To do —
Copy out all the entries exactly.

Source material —
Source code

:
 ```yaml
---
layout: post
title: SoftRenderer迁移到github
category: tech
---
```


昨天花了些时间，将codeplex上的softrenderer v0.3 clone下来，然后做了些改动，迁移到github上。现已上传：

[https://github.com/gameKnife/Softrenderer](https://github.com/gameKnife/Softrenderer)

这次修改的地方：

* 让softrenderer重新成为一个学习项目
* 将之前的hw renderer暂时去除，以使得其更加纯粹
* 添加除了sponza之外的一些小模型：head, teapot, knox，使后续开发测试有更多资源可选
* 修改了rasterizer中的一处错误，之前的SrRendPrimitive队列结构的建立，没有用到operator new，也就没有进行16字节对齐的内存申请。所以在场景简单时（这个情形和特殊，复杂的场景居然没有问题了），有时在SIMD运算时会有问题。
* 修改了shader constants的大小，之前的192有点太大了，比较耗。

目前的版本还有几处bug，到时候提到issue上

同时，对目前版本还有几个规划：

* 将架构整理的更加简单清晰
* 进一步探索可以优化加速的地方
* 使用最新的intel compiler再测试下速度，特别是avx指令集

Response to the exercise —
Source code

:
 ```yaml
---
layout: post
title: SoftRenderer迁移到github
category: tech
---
```


昨天花了些时间，将codeplex上的softrenderer v0.3 clone下来，然后做了些改动，迁移到github上。现已上传：

[https://github.com/gameKnife/Softrenderer](https://github.com/gameKnife/Softrenderer)

这次修改的地方：

* 让softrenderer重新成为一个学习项目
* 将之前的hw renderer暂时去除，以使得其更加纯粹
* 添加除了sponza之外的一些小模型：head, teapot, knox，使后续开发测试有更多资源可选
* 修改了rasterizer中的一处错误，之前的SrRendPrimitive队列结构的建立，没有用到operator new，也就没有进行16字节对齐的内存申请。所以在场景简单时（这个情形和特殊，复杂的场景居然没有问题了），有时在SIMD运算时会有问题。
* 修改了shader constants的大小，之前的192有点太大了，比较耗。

目前的版本还有几处bug，到时候提到issue上

同时，对目前版本还有几个规划：

* 将架构整理的更加简单清晰
* 进一步探索可以优化加速的地方
* 使用最新的intel compiler再测试下速度，特别是avx指令集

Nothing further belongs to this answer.